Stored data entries
+++
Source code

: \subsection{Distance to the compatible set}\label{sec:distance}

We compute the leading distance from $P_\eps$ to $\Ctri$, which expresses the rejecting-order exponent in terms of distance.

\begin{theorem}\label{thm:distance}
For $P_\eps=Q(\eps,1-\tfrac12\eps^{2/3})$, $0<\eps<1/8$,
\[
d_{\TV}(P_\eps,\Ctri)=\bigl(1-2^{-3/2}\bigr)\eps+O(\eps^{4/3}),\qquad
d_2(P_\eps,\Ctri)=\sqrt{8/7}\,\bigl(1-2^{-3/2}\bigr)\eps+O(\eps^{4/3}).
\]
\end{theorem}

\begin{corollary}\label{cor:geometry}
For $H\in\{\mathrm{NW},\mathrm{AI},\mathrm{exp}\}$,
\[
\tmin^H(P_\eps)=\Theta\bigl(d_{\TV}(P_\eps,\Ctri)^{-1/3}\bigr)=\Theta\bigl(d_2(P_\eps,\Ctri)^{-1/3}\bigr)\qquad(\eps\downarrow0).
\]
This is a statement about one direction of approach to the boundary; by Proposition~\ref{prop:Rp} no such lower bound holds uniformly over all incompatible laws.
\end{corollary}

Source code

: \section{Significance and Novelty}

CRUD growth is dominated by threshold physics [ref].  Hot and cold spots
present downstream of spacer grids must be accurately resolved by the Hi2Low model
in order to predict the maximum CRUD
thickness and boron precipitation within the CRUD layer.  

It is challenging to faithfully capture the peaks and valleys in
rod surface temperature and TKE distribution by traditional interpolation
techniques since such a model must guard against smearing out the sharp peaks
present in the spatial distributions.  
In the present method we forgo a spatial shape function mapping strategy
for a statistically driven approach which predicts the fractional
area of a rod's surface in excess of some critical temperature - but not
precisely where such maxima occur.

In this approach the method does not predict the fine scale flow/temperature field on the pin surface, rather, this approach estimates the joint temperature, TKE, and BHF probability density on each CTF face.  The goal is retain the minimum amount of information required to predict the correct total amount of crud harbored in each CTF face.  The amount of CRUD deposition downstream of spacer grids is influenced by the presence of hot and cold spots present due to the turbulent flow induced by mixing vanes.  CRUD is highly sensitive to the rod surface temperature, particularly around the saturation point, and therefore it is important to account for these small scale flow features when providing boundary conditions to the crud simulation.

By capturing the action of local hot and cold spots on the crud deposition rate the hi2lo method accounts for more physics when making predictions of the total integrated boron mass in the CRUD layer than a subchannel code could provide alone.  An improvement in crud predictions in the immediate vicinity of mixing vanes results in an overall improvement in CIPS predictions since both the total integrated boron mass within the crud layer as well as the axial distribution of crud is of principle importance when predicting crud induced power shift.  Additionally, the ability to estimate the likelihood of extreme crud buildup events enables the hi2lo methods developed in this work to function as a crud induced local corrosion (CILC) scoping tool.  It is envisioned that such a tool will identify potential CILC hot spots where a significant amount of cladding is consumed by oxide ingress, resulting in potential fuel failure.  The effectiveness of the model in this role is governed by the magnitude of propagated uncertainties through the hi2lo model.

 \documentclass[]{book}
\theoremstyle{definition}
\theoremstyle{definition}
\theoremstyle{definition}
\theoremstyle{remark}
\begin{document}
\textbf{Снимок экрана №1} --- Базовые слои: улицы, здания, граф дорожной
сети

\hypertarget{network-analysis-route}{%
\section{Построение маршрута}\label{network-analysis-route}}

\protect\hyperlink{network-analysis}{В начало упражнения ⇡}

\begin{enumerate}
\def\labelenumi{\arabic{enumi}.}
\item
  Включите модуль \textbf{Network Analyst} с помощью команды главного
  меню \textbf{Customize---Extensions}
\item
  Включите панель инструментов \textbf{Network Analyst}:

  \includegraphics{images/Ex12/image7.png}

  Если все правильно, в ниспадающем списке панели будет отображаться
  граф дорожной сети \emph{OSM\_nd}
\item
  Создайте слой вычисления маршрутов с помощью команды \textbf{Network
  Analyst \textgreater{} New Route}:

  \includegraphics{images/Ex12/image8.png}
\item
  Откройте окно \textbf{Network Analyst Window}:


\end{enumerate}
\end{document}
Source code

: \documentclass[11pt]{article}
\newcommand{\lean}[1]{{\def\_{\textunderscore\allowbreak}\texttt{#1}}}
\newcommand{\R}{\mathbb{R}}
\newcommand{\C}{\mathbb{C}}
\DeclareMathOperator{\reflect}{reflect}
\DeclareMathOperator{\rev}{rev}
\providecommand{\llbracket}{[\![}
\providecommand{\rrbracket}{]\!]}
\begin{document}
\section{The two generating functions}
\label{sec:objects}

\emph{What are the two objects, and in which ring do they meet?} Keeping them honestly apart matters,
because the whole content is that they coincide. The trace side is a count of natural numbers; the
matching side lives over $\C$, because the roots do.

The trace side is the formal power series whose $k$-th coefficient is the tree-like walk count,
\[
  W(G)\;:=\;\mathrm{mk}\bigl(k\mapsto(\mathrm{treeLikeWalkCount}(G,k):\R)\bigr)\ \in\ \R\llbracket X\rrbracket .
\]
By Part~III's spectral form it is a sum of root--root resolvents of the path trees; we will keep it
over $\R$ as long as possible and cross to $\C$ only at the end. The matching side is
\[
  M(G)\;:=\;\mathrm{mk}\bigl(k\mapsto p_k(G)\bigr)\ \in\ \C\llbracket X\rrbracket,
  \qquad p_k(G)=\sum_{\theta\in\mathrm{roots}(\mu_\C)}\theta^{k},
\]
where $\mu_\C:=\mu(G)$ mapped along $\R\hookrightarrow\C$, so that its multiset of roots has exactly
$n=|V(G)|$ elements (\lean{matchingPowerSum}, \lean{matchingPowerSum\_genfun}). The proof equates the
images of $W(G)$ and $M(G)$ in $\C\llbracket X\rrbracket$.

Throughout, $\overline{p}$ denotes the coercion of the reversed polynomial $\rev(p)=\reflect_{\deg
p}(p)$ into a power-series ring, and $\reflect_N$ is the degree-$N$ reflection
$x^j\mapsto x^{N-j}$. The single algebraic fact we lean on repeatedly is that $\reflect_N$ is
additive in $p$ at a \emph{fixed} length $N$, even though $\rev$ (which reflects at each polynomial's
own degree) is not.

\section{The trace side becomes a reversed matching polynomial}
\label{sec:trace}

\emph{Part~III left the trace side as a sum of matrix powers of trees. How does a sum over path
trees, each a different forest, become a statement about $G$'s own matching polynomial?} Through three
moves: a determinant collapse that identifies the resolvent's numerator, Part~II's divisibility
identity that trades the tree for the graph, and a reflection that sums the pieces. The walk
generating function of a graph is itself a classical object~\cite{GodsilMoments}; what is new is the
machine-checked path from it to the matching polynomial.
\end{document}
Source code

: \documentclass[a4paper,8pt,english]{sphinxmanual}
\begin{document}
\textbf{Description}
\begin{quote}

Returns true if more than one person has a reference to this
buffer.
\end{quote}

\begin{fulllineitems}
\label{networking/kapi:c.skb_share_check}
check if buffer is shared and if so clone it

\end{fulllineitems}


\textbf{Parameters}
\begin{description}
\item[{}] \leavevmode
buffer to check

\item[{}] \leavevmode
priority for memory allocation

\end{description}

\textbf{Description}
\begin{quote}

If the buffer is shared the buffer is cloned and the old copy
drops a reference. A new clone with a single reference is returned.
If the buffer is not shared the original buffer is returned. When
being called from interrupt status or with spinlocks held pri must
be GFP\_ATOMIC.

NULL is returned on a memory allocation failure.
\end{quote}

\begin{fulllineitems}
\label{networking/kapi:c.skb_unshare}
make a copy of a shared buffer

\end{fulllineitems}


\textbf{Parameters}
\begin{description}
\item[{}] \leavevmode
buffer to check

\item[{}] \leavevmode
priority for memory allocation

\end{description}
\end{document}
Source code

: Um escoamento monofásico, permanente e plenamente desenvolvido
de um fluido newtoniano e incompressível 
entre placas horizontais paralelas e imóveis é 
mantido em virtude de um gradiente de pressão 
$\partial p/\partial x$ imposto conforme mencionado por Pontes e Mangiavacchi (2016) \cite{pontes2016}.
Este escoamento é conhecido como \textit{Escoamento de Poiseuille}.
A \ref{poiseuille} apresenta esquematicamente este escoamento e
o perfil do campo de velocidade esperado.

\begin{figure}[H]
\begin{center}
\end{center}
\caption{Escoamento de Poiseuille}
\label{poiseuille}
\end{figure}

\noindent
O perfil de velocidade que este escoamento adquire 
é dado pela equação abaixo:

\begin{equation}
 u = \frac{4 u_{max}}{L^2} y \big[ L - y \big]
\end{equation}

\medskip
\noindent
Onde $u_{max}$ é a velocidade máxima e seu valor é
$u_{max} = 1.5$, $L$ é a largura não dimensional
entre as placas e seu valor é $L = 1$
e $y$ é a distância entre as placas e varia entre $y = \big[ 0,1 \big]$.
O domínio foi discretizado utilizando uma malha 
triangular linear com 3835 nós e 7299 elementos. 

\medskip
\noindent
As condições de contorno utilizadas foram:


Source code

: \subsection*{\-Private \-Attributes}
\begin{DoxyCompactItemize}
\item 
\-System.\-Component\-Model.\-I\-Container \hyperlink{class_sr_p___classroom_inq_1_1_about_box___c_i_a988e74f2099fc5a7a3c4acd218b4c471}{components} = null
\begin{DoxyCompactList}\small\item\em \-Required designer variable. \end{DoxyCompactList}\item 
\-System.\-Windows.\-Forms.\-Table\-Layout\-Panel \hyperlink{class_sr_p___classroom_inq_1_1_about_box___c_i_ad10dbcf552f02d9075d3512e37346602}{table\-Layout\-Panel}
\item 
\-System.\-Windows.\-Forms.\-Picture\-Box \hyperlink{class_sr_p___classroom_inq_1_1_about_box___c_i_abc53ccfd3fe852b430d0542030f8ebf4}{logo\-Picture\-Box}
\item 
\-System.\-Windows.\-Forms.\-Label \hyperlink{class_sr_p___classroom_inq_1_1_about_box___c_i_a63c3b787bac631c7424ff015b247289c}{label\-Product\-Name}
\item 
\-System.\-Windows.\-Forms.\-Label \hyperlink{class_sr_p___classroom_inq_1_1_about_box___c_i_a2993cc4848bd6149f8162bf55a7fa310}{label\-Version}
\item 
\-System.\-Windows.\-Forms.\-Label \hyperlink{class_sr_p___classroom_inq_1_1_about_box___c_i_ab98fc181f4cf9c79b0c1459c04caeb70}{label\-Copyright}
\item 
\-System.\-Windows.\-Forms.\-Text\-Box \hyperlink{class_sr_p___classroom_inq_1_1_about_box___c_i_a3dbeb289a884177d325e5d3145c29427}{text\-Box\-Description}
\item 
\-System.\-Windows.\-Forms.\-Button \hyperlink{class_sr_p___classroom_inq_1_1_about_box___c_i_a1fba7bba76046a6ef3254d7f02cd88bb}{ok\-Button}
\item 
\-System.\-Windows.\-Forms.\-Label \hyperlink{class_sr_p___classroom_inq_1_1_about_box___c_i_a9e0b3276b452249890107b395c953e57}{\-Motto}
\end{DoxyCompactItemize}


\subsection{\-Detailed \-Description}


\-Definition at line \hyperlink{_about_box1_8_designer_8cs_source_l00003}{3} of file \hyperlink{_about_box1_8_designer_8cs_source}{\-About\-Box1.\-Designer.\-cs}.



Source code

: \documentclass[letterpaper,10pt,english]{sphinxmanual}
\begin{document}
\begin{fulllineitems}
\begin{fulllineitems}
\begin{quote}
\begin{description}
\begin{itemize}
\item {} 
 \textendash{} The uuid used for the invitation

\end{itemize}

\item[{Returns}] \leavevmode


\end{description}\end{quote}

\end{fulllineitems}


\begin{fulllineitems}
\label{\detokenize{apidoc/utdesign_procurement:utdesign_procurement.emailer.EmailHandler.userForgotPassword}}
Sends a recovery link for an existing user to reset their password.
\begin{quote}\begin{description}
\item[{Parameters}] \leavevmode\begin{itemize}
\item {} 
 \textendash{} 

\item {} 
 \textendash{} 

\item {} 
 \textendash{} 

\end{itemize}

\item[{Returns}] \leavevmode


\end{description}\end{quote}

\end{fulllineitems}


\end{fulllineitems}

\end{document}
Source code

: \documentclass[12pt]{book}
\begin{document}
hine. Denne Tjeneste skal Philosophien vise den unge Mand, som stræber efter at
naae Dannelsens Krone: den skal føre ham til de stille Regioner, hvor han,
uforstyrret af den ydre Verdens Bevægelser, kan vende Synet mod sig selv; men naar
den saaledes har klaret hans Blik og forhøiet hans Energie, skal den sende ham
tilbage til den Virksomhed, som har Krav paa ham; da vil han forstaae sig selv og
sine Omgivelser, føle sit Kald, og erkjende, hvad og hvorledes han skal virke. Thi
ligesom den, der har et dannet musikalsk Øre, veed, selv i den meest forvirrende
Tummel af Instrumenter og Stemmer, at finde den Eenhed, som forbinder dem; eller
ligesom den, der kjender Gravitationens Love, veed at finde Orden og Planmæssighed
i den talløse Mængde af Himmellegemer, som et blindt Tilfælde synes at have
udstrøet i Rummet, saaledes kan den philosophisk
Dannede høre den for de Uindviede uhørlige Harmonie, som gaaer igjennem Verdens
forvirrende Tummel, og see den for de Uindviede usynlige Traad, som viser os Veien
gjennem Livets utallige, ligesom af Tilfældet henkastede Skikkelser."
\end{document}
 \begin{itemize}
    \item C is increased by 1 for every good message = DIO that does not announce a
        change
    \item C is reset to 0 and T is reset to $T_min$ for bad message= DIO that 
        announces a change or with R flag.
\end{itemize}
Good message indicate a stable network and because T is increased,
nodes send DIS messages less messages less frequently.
+++
## [Assignment]
Both the line containing "We compute the" and the line containing "present in the spatial distributions." belong in the answer. Print them and every line above that falls between them exactly, and no others.

## [Written response]
We compute the leading distance from $P_\eps$ to $\Ctri$, which expresses the rejecting-order exponent in terms of distance.

\begin{theorem}\label{thm:distance}
For $P_\eps=Q(\eps,1-\tfrac12\eps^{2/3})$, $0<\eps<1/8$,
\[
d_{\TV}(P_\eps,\Ctri)=\bigl(1-2^{-3/2}\bigr)\eps+O(\eps^{4/3}),\qquad
d_2(P_\eps,\Ctri)=\sqrt{8/7}\,\bigl(1-2^{-3/2}\bigr)\eps+O(\eps^{4/3}).
\]
\end{theorem}

\begin{corollary}\label{cor:geometry}
For $H\in\{\mathrm{NW},\mathrm{AI},\mathrm{exp}\}$,
\[
\tmin^H(P_\eps)=\Theta\bigl(d_{\TV}(P_\eps,\Ctri)^{-1/3}\bigr)=\Theta\bigl(d_2(P_\eps,\Ctri)^{-1/3}\bigr)\qquad(\eps\downarrow0).
\]
This is a statement about one direction of approach to the boundary; by Proposition~\ref{prop:Rp} no such lower bound holds uniformly over all incompatible laws.
\end{corollary}

Source code

: \section{Significance and Novelty}

CRUD growth is dominated by threshold physics [ref].  Hot and cold spots
present downstream of spacer grids must be accurately resolved by the Hi2Low model
in order to predict the maximum CRUD
thickness and boron precipitation within the CRUD layer.  

It is challenging to faithfully capture the peaks and valleys in
rod surface temperature and TKE distribution by traditional interpolation
techniques since such a model must guard against smearing out the sharp peaks
present in the spatial distributions.  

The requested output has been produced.